Re: [patch] libpq one-row-at-a-time API

From: Marko Kreen <markokr(at)gmail(dot)com>
To: Tom Lane <tgl(at)sss(dot)pgh(dot)pa(dot)us>
Cc: Merlin Moncure <mmoncure(at)gmail(dot)com>, Postgres Hackers <pgsql-hackers(at)postgresql(dot)org>
Subject: Re: [patch] libpq one-row-at-a-time API
Date: 2012-08-02 21:44:11
Message-ID: CACMqXC+QKTjesX=OMX4ZFznAzOvj6RnzpG3tVnY50y932=Ziqw@mail.gmail.com
Views: Raw Message | Whole Thread | Download mbox | Resend email
Thread:
Lists: pgsql-hackers

On Fri, Aug 3, 2012 at 12:01 AM, Tom Lane <tgl(at)sss(dot)pgh(dot)pa(dot)us> wrote:
> Marko Kreen <markokr(at)gmail(dot)com> writes:
>> On Thu, Aug 2, 2012 at 8:19 AM, Tom Lane <tgl(at)sss(dot)pgh(dot)pa(dot)us> wrote:
>>> In principle I suppose we could hack PQconsumeInput enough that it
>>> didn't damage the row buffer while still meeting its API contract of
>>> clearing the read-ready condition on the socket; but it wouldn't be
>>> simple or cheap to do so.
>
>> Any code using single-row-mode is new. Any code calling consumeInput
>> before fully draining rows from buffer is buggy, as it allows unlimited growth
>> of network buffer, which breaks whole reason to use single-row mode.
>
> Sorry, that argument will not fly. The API specification for
> PQconsumeInput is that it can be called at any time to drain the kernel
> input buffer, without changing the logical state of the PGconn. It's
> not acceptable to insert a parenthetical "oh, but you'd better not try
> it in single-row mode" caveat.

Well, if the old API contract must be kept, then so be it.

> The reason I find this of importance is that PQconsumeInput is meant to
> be used in an application's main event loop for the sole purpose of
> clearing the read-ready condition on the connection's socket, so that
> it can wait for other conditions. This could very well be decoupled
> from the logic that is involved in testing PQisBusy and
> fetching/processing actual results. (If we had not intended to allow
> those activities to be decoupled, we'd not have separated PQconsumeInput
> and PQisBusy in the first place.) Introducing a dependency between
> these things could lead to non-reproducible, timing-dependent, very
> hard-to-find bugs.
>
> By the same token, if somebody were trying to put single-row-mode
> support into an existing async application, they'd be fooling with the
> parts that issue new queries and collect results, but probably not with
> the main event loop. Thus, I do not believe your argument above that
> "any code using single-row mode is new". The whole app is not going to
> be new. It could be very hard to guarantee that there is no path of
> control that invokes PQconsumeInput before the new data is actually
> processed, because there was never before a reason to avoid extra
> PQconsumeInput calls.

I've thought about this. On first glance indeed, if async app
has both reader and writer registered in event loop, it might be
simpler to keep reading from source socket, event if writer stalls.

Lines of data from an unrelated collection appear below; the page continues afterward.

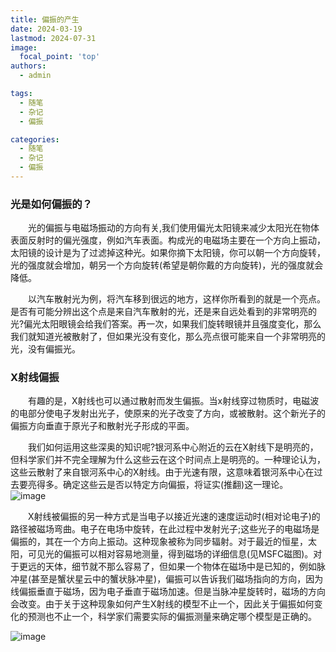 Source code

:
 ```yaml
---
title: 偏振的产生
date: 2024-03-19
lastmod: 2024-07-31
image:
  focal_point: 'top'
authors:
  - admin

tags:
  - 随笔
  - 杂记
  - 偏振

categories:
  - 随笔
  - 杂记
  - 偏振
---
```

### 光是如何偏振的？
&emsp;&emsp;光的偏振与电磁场振动的方向有关,我们使用偏光太阳镜来减少太阳光在物体表面反射时的偏光强度，例如汽车表面。构成光的电磁场主要在一个方向上振动，太阳镜的设计是为了过滤掉这种光。如果你摘下太阳镜，你可以朝一个方向旋转，光的强度就会增加，朝另一个方向旋转(希望是朝你戴的方向旋转)，光的强度就会降低。

&emsp;&emsp;以汽车散射光为例，将汽车移到很远的地方，这样你所看到的就是一个亮点。是否有可能分辨出这个点是来自汽车散射的光，还是来自远处看到的非常明亮的光?偏光太阳眼镜会给我们答案。再一次，如果我们旋转眼镜并且强度变化，那么我们就知道光被散射了，但如果光没有变化，那么亮点很可能来自一个非常明亮的光，没有偏振光。
### X射线偏振
&emsp;&emsp;有趣的是，X射线也可以通过散射而发生偏振。当x射线穿过物质时，电磁波的电部分使电子发射出光子，使原来的光子改变了方向，或被散射。这个新光子的偏振方向垂直于原光子和散射光子形成的平面。

&emsp;&emsp;我们如何运用这些深奥的知识呢?银河系中心附近的云在X射线下是明亮的，但科学家们并不完全理解为什么这些云在这个时间点上是明亮的。一种理论认为，这些云散射了来自银河系中心的X射线。由于光速有限，这意味着银河系中心在过去要亮得多。确定这些云是否以特定方向偏振，将证实(推翻)这一理论。
![image](https://github.com/wangboting/starter-hugo-research-group/assets/71454203/3e81e37d-2b3a-4478-b315-16ca6dfe1d84)

&emsp;&emsp;X射线被偏振的另一种方式是当电子以接近光速的速度运动时(相对论电子)的路径被磁场弯曲。电子在电场中旋转，在此过程中发射光子;这些光子的电磁场是偏振的，其在一个方向上振动。这种现象被称为同步辐射。对于最近的恒星，太阳，可见光的偏振可以相对容易地测量，得到磁场的详细信息(见MSFC磁图)。对于更远的天体，细节就不那么容易了，但如果一个物体在磁场中是已知的，例如脉冲星(甚至是蟹状星云中的蟹状脉冲星)，偏振可以告诉我们磁场指向的方向，因为线偏振垂直于磁场，因为电子垂直于磁场加速。但是当脉冲星旋转时，磁场的方向会改变。由于关于这种现象如何产生X射线的模型不止一个，因此关于偏振如何变化的预测也不止一个，科学家们需要实际的偏振测量来确定哪个模型是正确的。

![image](https://github.com/wangboting/starter-hugo-research-group/assets/71454203/2637f2be-8846-4d30-8534-83345ef479ba)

But this is exactly the situation where error from consumeInput would help.
Imagine fast source and slow target (common scenario - a database query
for each row). Reading from source *must* be stopped to get
predictable memory usage,.

> As I said, this is the exact same objection I had to the original scheme
> of exposing the row buffer directly. Putting a libpq function in front
> of the row buffer doesn't solve the problem if that function is
> implemented in a way that's still vulnerable to misuse or race conditions.
>
>> And now libpq allows such apps to go from 2x row size to full resultset
>> size with unfortunate coding. Why?
>
> This argument is completely nonsensical. The contract for
> PQconsumeInput has always been that it consumes whatever the kernel has
> available. If you don't extract data from the library before calling it
> again, the library's internal buffer may grow to more than the minimum
> workable size, but that's a tradeoff you may be willing to make to
> simplify your application logic. I do not think that it's an
> improvement to change the API spec to say either that you can't call
> PQconsumeInput in certain states, or that you can but it won't absorb
> data from the kernel.

Old patch had a nice property that we could replace PQgetResult()
with something else. To allow that and also PQconsumeInput(),
we could store offsets in rowBuf, and then skip realign in PQconsumeInput().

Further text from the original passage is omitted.